Foi curioso que, nos primeiros dias eu notei como as árvores em frente da casa nova são "barulhentas". As duas mais próximas da janela do meu quarto (que dá para a rua) são um Ipê Roxo (coincidentemente também há um ipê roxo em frente à janela do meu apartamento) e um chapéu-de-praia. E quando digo que as árvores são barulhentas, me refiro ao som que elas fazem quando venta e, no que diz respeito ao chapéu-de-fraia, ao ruído que seus frutos fazem quando caem sobre as folhas secas do gramado de uma escola em frente à minha janela ou sobre algum carro estacionado na rua e em baixo dela.O fato de eu achar essa árvores "barulhentas" não é uma reclamação.
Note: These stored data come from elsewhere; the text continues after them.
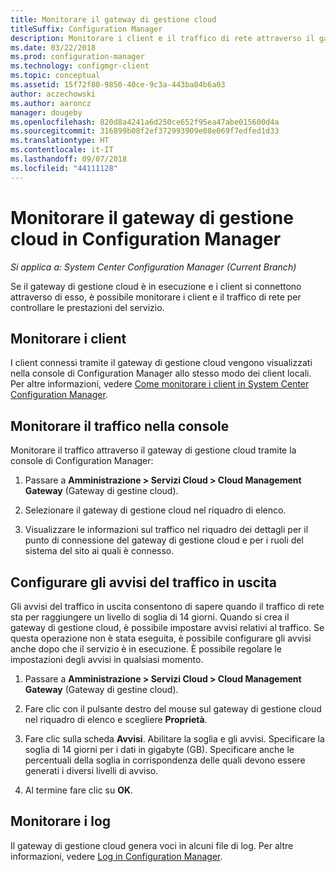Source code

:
 ```yaml
---
title: Monitorare il gateway di gestione cloud
titleSuffix: Configuration Manager
description: Monitorare i client e il traffico di rete attraverso il gateway di gestione di cloud.
ms.date: 03/22/2018
ms.prod: configuration-manager
ms.technology: configmgr-client
ms.topic: conceptual
ms.assetid: 15f72f80-9850-40ce-9c3a-443ba04b6a03
author: aczechowski
ms.author: aaroncz
manager: dougeby
ms.openlocfilehash: 820d8a4241a6d250ce652f95ea47abe015600d4a
ms.sourcegitcommit: 316899b08f2ef372993909e08e069f7edfed1d33
ms.translationtype: HT
ms.contentlocale: it-IT
ms.lasthandoff: 09/07/2018
ms.locfileid: "44111128"
---
```

# <a name="monitor-cloud-management-gateway-in-configuration-manager"></a>Monitorare il gateway di gestione cloud in Configuration Manager

*Si applica a: System Center Configuration Manager (Current Branch)*

Se il gateway di gestione cloud è in esecuzione e i client si connettono attraverso di esso, è possibile monitorare i client e il traffico di rete per controllare le prestazioni del servizio.



## <a name="monitor-clients"></a>Monitorare i client

I client connessi tramite il gateway di gestione cloud vengono visualizzati nella console di Configuration Manager allo stesso modo dei client locali. Per altre informazioni, vedere [Come monitorare i client in System Center Configuration Manager](/sccm/core/clients/manage/monitor-clients).



## <a name="monitor-traffic-in-the-console"></a>Monitorare il traffico nella console

Monitorare il traffico attraverso il gateway di gestione cloud tramite la console di Configuration Manager:

1. Passare a **Amministrazione > Servizi Cloud > Cloud Management Gateway** (Gateway di gestine cloud).

2. Selezionare il gateway di gestione cloud nel riquadro di elenco.

3. Visualizzare le informazioni sul traffico nel riquadro dei dettagli per il punto di connessione del gateway di gestione cloud e per i ruoli del sistema del sito ai quali è connesso.



## <a name="set-up-outbound-traffic-alerts"></a>Configurare gli avvisi del traffico in uscita

Gli avvisi del traffico in uscita consentono di sapere quando il traffico di rete sta per raggiungere un livello di soglia di 14 giorni. Quando si crea il gateway di gestione cloud, è possibile impostare avvisi relativi al traffico. Se questa operazione non è stata eseguita, è possibile configurare gli avvisi anche dopo che il servizio è in esecuzione. È possibile regolare le impostazioni degli avvisi in qualsiasi momento.

1. Passare a **Amministrazione > Servizi Cloud > Cloud Management Gateway** (Gateway di gestine cloud).

2. Fare clic con il pulsante destro del mouse sul gateway di gestione cloud nel riquadro di elenco e scegliere **Proprietà**.

3. Fare clic sulla scheda **Avvisi**. Abilitare la soglia e gli avvisi. Specificare la soglia di 14 giorni per i dati in gigabyte (GB). Specificare anche le percentuali della soglia in corrispondenza delle quali devono essere generati i diversi livelli di avviso.

4. Al termine fare clic su **OK**.



## <a name="monitor-logs"></a>Monitorare i log

Il gateway di gestione cloud genera voci in alcuni file di log. Per altre informazioni, vedere [Log in Configuration Manager](/sccm/core/plan-design/hierarchy/log-files#cloud-management-gateway).
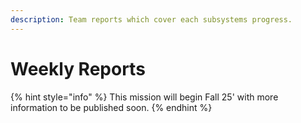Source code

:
 ```yaml
---
description: Team reports which cover each subsystems progress.
---
```


# Weekly Reports

{% hint style="info" %}
This mission will begin Fall 25' with more information to be published soon.
{% endhint %}
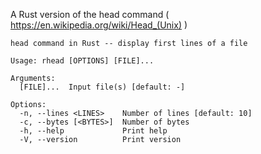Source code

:A Rust version of the head command ( https://en.wikipedia.org/wiki/Head_(Unix) )

```
head command in Rust -- display first lines of a file

Usage: rhead [OPTIONS] [FILE]...

Arguments:
  [FILE]...  Input file(s) [default: -]

Options:
  -n, --lines <LINES>    Number of lines [default: 10]
  -c, --bytes [<BYTES>]  Number of bytes
  -h, --help             Print help
  -V, --version          Print version
```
Ao contrário, este é um ótimo sinal; significa que o lugar é suficiente quieto para permitir que eu preste atenção a estes sons.
Eu reparei nisso no domingo à tarde, quando chegava do apartamento com mais uma leve de itens que não couberam no caminhão de mudança.
Qual não foi minha surpresa quando, à noite, enquanto eu lia "O Aprendiz", me deparei com a frase que usei Citei no início desse Post. Quiz fazer esse Quote para guardar a lembrança dessa agradável coincidência.
Alguns dias antes eu tive uma experiência parecida na casa nova (acho que foi na segunda noite em que dormi lá); enquanto eu lia o capítulo 3 "Rua Alagada nº 13". Nesse capítulo Tom houve o som do sino da igreja tocando (o que vai ser de muita utilidade para ele durante o teste a que seu mestre o submeteu) e durante a leitura dessa passagem eu mesmo escutei o sino da catedral próxima de casa tocando (a Catedral de Santo Antônio).